School budget quickly shrinking

Published 8:08 pm Monday, November 23, 2009

Suffolk will lose more than $4 million in state aid next year, Superintendent Milton Liverman told School Board members Monday.

That number does not include any additional cuts made by the governor during his budget process, Liverman said.

Virginia’s educational funding formula takes into account a municipality’s adjusted gross income, taxable retail sales and property values. The formula helps the state determine a locality’s ability to pay for educational services in comparison to other localities in the state.

Since 2007, however, the value of property in Suffolk went up 43 percent, and the adjusted gross income rose 20 percent.

The numbers mean that while the school system previously received about 70 cents for every dollar it needed, it now will receive only 66 cents.

Effectively, the commonwealth’s education formula has a built-in expectation that the city’s growth in tax base will be reflected in greater educational funding.

But school officials worry that things could get even worse for the school system.

“The four million is just the beginning,” Liverman said. “That does not take into consideration the governor’s proposed budget.”

The School Board plans a joint meeting with City Council Jan. 6 to discuss the budget and capital improvements plan.
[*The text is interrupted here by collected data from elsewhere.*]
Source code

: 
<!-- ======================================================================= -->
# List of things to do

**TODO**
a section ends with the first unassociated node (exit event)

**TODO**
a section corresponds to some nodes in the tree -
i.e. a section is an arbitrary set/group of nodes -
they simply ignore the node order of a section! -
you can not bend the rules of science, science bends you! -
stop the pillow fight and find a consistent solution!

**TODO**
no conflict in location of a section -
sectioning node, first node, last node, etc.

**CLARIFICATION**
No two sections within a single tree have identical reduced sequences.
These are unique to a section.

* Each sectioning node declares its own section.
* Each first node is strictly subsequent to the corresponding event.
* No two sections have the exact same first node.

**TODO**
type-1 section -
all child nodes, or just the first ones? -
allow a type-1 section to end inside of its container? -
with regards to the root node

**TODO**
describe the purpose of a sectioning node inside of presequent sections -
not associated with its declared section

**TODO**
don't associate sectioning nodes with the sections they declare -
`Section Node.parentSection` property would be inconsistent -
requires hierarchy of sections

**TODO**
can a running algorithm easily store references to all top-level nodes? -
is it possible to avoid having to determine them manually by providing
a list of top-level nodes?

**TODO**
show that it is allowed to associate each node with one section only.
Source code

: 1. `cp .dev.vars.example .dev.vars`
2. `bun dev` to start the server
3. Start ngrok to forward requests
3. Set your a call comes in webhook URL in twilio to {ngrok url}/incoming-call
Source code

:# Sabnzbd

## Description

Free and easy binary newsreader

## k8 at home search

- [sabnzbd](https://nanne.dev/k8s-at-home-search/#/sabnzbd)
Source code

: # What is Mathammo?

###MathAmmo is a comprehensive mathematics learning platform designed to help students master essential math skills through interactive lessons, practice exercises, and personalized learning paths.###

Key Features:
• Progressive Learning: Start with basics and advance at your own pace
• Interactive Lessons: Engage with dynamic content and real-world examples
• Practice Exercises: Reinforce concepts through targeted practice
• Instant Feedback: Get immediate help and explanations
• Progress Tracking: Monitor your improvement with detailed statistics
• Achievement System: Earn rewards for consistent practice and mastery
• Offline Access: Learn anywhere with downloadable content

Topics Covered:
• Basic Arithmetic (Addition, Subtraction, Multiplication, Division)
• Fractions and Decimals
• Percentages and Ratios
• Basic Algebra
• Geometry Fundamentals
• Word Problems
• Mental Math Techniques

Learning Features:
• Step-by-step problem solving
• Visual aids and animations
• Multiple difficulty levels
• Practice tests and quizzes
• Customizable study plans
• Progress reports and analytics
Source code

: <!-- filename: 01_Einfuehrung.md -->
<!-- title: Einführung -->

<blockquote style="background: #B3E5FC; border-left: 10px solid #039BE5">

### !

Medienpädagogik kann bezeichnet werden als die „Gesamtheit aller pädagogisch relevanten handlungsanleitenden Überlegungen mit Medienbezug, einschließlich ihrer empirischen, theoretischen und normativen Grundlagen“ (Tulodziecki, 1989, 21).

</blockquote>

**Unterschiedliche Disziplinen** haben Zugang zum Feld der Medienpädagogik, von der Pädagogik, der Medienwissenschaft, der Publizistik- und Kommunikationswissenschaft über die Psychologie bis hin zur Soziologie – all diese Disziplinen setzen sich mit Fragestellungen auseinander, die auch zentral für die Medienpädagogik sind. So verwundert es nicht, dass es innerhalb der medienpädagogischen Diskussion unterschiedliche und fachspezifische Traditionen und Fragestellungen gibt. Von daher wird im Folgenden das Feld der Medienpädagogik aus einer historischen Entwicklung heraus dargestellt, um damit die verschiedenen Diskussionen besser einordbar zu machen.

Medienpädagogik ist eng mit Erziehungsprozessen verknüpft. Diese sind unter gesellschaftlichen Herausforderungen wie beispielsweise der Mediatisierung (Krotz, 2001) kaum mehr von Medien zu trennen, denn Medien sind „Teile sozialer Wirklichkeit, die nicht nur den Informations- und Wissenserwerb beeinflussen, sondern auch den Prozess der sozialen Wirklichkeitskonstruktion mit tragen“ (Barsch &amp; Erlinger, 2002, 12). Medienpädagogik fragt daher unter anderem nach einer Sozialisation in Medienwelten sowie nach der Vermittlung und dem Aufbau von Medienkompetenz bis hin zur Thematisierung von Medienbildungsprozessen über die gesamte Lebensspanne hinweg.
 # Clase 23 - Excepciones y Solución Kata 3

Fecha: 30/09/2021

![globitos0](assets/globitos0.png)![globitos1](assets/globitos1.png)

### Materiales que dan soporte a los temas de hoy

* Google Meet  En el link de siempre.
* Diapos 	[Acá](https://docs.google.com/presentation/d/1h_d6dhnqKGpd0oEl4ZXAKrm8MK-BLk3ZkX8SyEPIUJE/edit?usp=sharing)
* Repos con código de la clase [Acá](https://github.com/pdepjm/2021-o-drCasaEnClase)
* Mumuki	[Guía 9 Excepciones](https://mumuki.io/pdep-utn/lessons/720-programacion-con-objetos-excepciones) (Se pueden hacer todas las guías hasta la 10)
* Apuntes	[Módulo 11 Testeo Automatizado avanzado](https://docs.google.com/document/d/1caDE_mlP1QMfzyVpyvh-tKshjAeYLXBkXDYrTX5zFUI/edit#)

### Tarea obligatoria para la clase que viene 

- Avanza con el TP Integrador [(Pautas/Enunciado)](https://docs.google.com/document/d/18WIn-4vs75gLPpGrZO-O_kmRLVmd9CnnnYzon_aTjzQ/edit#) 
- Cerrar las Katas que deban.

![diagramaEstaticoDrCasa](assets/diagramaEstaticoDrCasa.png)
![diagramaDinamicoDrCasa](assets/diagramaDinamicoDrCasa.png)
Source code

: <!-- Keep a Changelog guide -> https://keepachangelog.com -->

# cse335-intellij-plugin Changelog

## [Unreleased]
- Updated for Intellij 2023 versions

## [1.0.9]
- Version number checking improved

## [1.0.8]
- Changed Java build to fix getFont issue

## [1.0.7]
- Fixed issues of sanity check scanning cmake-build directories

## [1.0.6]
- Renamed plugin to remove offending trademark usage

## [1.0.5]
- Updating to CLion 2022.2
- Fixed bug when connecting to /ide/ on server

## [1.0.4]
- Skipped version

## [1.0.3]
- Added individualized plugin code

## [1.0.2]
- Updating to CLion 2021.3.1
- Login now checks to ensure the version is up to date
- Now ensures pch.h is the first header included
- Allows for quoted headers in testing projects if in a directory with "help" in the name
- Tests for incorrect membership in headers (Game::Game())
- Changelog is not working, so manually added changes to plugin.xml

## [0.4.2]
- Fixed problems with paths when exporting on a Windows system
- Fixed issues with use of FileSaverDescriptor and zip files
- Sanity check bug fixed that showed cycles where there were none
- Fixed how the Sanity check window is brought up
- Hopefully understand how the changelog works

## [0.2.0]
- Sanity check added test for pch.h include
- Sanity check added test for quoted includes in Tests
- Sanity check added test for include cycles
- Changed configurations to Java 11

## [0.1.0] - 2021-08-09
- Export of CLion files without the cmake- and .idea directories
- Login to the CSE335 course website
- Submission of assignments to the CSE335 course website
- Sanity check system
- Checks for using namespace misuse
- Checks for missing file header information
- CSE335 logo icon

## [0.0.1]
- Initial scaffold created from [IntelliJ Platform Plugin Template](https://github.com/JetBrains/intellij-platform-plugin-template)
Liverman said Suffolk taxpayers most likely would be asked to make up what the state does not pay.

“You’ve got to keep the schools open,” Liverman said. “This money has to come from somewhere.”

Some School Board members expressed concern about the upcoming budget cycle.

“This budget business is almost at a crisis level,” William Whitley said. “Next year’s budget is really going to be tough.”

Liverman proposed one solution to save dollars — accelerating the proposed closure of Mount Zion and Florence Bowser elementary schools. Initially, a capital improvements committee suggested closing Florence Bowser in 2015, and Mount Zion in 2019. Each closure would save on the cost of running and maintaining the schools, as well as some staff costs.

“A half-million dollars is a half-million dollars,” Liverman said.

However, to close those schools, upgrades would have to be made to other schools so they can accommodate the extra population.

The school division also has stopped spending discretionary stimulus dollars it received this year, Liverman said. About $2 million of the $4.9 million still is in the bank, which could help close a hole in the coming budget cycle.

Stimulus dollars promised for next year also will likely not be coming, Liverman said. The governor already has used part of the money to close a hole in the state budget, though Liverman doesn’t know how much.

“It’s not coming, but I don’t know how much is not coming,” Liverman said.

Board member Michael Debranski noted the schools received none of a $3.5 million surplus the city received at the end of last fiscal year.

“Somebody said it’s almost a crisis,” Liverman said. “You better take the ‘almost’ out.”